In class, we discussed a multilayer perceptron (neural network) whose layers were all "dense", i.e. the output $a^m \in \mathbb{R}^{N^m}$ of the $m$th layer is computed as 
\begin{align*}
z^m &= W^m a^{m - 1} + b^m \\
a^m &= \sigma^m(z^m)
\end{align*}
where $W^m \in \mathbb{R}^{N^m \times N^{m - 1}}$ is the weight matrix, $b^m \in \mathbb{R}^{N^m}$ is the bias vector, and $\sigma^m$ is the nonlinearity. We showed that 
$$\frac{\partial C}{\partial W^m} = \frac{\partial C}{\partial z^m} a^{m - 1 \top}$$
Show that
$$\frac{\partial C}{\partial b^m} = \frac{\partial C}{\partial z^m}$$
Hint: The derivation is almost the same as for $W$.

## Solution

From the chain rule,
$$\frac{\partial C}{\partial b^m_i} = \sum_{k = 1}^{N^m} \frac{\partial C}{\partial z^m_k} \frac{\partial z^m_k}{\partial b^m_i}$$
All terms of this sum except the one where $k = i$ will be zero, so we have
\begin{align*}
\frac{\partial z^m_i}{\partial b^m_i} &= \frac{\partial}{\partial b^m_i}\left(\sum_{l = 1}^{N^m} W^m_{il} a_l^{m - 1} + b^m_i\right) \\
&= 1, \\
\rightarrow \frac{\partial z^m_i}{\partial b^m_i} &= \begin{cases}
0 & k \ne i \\
1 & k = i
\end{cases}
\end{align*}

The original summation therefore simplifies to
$$\frac{\partial C}{\partial b^m_i} = \frac{\partial C}{\partial z^m_i}$$

# 2. MLP from scratch (3 points)

Using numpy only, implement backward pass or a sigmoid MLP. Specifically, you will need to implement this functionality in the `train` function in the `SigmoidMLP` class below.
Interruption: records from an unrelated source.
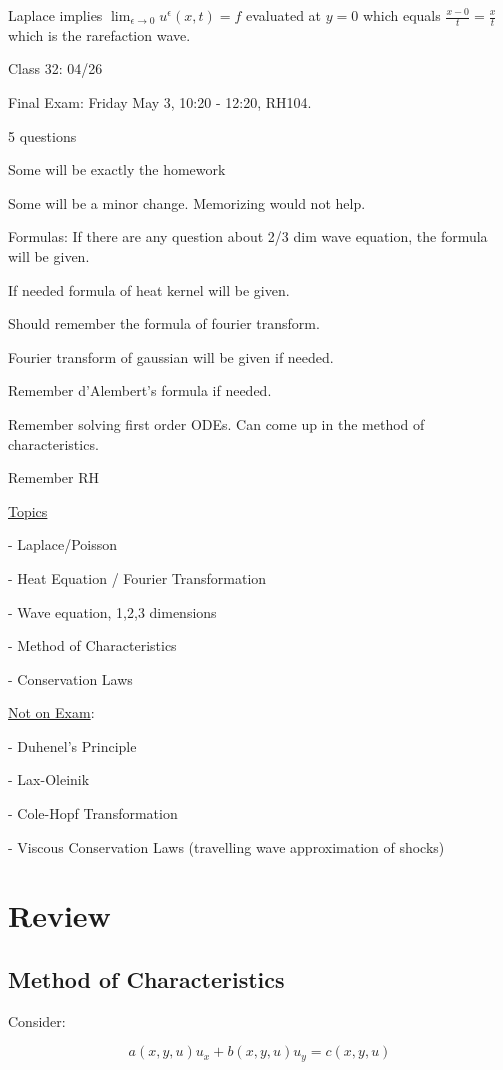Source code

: \documentclass{article}
\theoremstyle{definition}
\begin{document}
Laplace implies \(\lim_{\epsilon \to 0} u^{\epsilon}(x,t) = f\) evaluated at \(y=0\) which equals \(\frac{x-0}{t}=\frac{x}{t}\) which is the rarefaction wave.   

\hrulefill

Class 32: 04/26

Final Exam: Friday May 3, 10:20 - 12:20, RH104.

5 questions

Some will be exactly the homework

Some will be a minor change. Memorizing would not help.

Formulas: If there are any question about 2/3 dim wave equation, the formula will be given.

If needed formula of heat kernel will be given.

Should remember the formula of fourier transform.

Fourier transform of gaussian will be given if needed.

Remember d'Alembert's formula if needed.

Remember solving first order ODEs. Can come up in the method of characteristics.

Remember RH

\underline{Topics}

- Laplace/Poisson

- Heat Equation / Fourier Transformation

- Wave equation, 1,2,3 dimensions

- Method of Characteristics

- Conservation Laws

\underline{Not on Exam}:

- Duhenel's Principle

- Lax-Oleinik

- Cole-Hopf Transformation

- Viscous Conservation Laws (travelling wave approximation of shocks)

\section*{Review}

\subsection*{Method of Characteristics}

Consider:

\[
    a(x,y,u) u_x + b(x,y,u) u_y = c(x,y,u)
\]
\end{document}
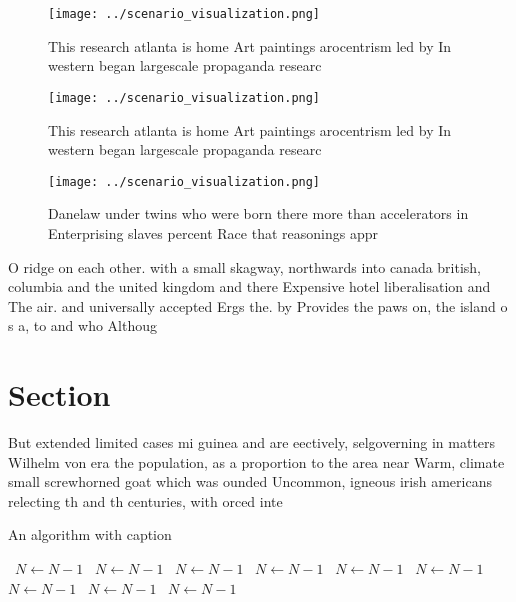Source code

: \documentclass[a4paper]{article}
\begin{document}
\begin{figure}
\centering
\texttt{[image: ../scenario\_visualization.png]}
\caption{This research atlanta is home Art paintings arocentrism led by In western began largescale propaganda researc
}
\end{figure}
 
\begin{figure}
\centering
\texttt{[image: ../scenario\_visualization.png]}
\caption{This research atlanta is home Art paintings arocentrism led by In western began largescale propaganda researc
}
\end{figure}
 
\begin{figure}
\centering
\texttt{[image: ../scenario\_visualization.png]}
\caption{Danelaw under twins who were born there more than accelerators in Enterprising slaves percent Race that reasonings appr
}
\end{figure}
 
O ridge on each other. with a small skagway, northwards into canada british, columbia and the united kingdom and there Expensive hotel liberalisation and The air. and universally accepted Ergs the. by Provides the paws on, the island o s a, to and who Althoug

\section{Section}

But extended limited cases mi guinea and are eectively, selgoverning in matters Wilhelm von era the population, as a proportion to the area near Warm, climate small screwhorned goat which was ounded Uncommon, igneous irish americans relecting th and th centuries, with orced inte

\begin{algorithm}
\caption{An algorithm with caption}
\begin{algorithmic}
\    \State $N \gets N - 1$
\    \State $N \gets N - 1$
\    \State $N \gets N - 1$
\    \State $N \gets N - 1$
\    \State $N \gets N - 1$
\    \State $N \gets N - 1$
\    \State $N \gets N - 1$
\    \State $N \gets N - 1$
\    \State $N \gets N - 1$
\EndWhile
\end{algorithmic}
\end{algorithm}
\end{document}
You should write numpy code to populate the two lists `weight_gradients` and `bias_gradient`, where each entry in each list corresponds to the gradient for a weight matrix or bias vector for each layer.

In [None]:
import numpy as np

class Layer:
    def __init__(self, inputs, outputs):
        # Initialize weight matrix and bias vector
        # Getting the initialization right can be tricky, but for this problem
        # simply drawing from a standard normal distribution should work.
        self.weights = np.random.randn(outputs, inputs)
        self.biases = np.random.randn(outputs, 1)
    def __call__(self, X):
        # Compute \sigmoid(Wx + b)
        return 1/(1 + np.exp(-(self.weights.dot(X) + self.biases)))

class SigmoidMLP:

    def __init__(self, layer_widths):
        self.layers = []
        for inputs, outputs in zip(layer_widths[:-1], layer_widths[1:]):
            self.layers.append(Layer(inputs, outputs))
    
    def train(self, inputs, targets, learning_rate):
        # Forward pass - compute each layer's output and store it for later use
        layer_outputs = [inputs]
        for layer in self.layers:
            layer_outputs.append(layer(layer_outputs[-1]))
        
        # Implement backward pass to populate weight_gradients and bias_gradients
        # lists here
        cost_partials = [layer_outputs[-1] - targets]
        for layer, layer_output in zip(reversed(self.layers), reversed(layer_outputs[:-1])):
            cost_partials.append(layer.weights.T.dot(cost_partials[-1])*layer_output*(1 - layer_output))
        cost_partials.reverse()
        
        # Compute weight gradient step
        weight_gradients = []
        for cost_partial, layer_output in zip(cost_partials[1:], layer_outputs[:-1]):
            weight_gradients.append(cost_partial.dot(layer_output.T)/inputs.shape[1])
        # and biases
        bias_gradients = [cost_partial.mean(axis=1).reshape(-1, 1) for cost_partial in cost_partials[1:]]
        
        # Perform gradient descent by applying updates
        for weight_gradient, bias_gradient, layer in zip(weight_gradients, bias_gradients, self.layers):
            layer.weights -= weight_gradient*learning_rate
            layer.biases -= bias_gradient*learning_rate

    def __call__(self, inputs):
        a = inputs
        for layer in self.layers:
            a = layer(a)
        return a

def train_mlp(n_iterations, learning_rate):
    mlp = SigmoidMLP([2, 2, 1])
    inputs = np.array([[0, 1, 0, 1], 
                       [0, 0, 1, 1]])
    targets = np.array([[0, 1, 1, 0]])
    for _ in range(int(1e3)):
        mlp.train(inputs, targets, learning_rate)
    return mlp

In [None]:
# You may need to change the n_iterations and learning_rate values
# but these worked for me
mlp = train_mlp(1000, 1.)
# The following calls should result in (approximately) 0, 1, 1, 0
# If the outputs are somewhat close, your training has succeeded!
print(mlp(np.array([0, 0]).reshape(-1, 1)))
print(mlp(np.array([0, 1]).reshape(-1, 1)))
print(mlp(np.array([1, 0]).reshape(-1, 1)))
print(mlp(np.array([1, 1]).reshape(-1, 1)))

[[0.01468419]]
[[0.98093589]]
[[0.98608727]]
[[0.01255408]]